### Assignment:
Write out each line of the entries exactly, starting at the first and finishing with the line that contains "Lunacy allows you".
== Segment start ==
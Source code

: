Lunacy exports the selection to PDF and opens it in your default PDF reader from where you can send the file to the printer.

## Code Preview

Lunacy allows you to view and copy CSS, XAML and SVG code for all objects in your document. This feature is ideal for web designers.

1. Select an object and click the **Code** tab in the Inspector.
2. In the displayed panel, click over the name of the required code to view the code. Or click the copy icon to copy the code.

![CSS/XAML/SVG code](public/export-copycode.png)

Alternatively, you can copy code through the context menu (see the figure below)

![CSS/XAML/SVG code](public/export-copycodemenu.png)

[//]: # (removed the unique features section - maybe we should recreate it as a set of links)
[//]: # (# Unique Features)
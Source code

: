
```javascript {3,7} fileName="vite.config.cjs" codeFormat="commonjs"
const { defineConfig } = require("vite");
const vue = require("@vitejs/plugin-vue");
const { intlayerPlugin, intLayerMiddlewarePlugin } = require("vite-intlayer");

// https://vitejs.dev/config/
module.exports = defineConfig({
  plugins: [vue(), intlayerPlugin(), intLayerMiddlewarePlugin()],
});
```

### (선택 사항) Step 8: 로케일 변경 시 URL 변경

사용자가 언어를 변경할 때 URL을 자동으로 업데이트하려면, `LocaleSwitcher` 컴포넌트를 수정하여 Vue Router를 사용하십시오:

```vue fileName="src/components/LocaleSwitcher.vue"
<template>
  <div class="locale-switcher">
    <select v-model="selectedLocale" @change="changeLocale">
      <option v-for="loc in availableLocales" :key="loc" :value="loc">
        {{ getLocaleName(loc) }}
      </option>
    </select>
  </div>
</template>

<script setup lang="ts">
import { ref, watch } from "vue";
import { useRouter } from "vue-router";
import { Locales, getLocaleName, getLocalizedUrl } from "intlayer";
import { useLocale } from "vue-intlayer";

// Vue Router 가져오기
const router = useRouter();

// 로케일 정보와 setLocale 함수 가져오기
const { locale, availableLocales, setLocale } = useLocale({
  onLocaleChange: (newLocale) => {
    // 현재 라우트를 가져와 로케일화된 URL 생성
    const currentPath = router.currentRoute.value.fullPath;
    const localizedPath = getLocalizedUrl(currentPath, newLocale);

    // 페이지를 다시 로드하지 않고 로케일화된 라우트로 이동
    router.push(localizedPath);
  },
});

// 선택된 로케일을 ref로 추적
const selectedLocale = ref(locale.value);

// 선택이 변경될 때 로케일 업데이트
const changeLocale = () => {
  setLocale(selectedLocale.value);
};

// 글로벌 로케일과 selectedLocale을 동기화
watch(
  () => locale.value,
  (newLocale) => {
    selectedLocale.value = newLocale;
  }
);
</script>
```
== Segment end ==
### Solution to this exercise:
Source code

:Lunacy exports the selection to PDF and opens it in your default PDF reader from where you can send the file to the printer.

## Code Preview

Lunacy allows you to view and copy CSS, XAML and SVG code for all objects in your document. This feature is ideal for web designers.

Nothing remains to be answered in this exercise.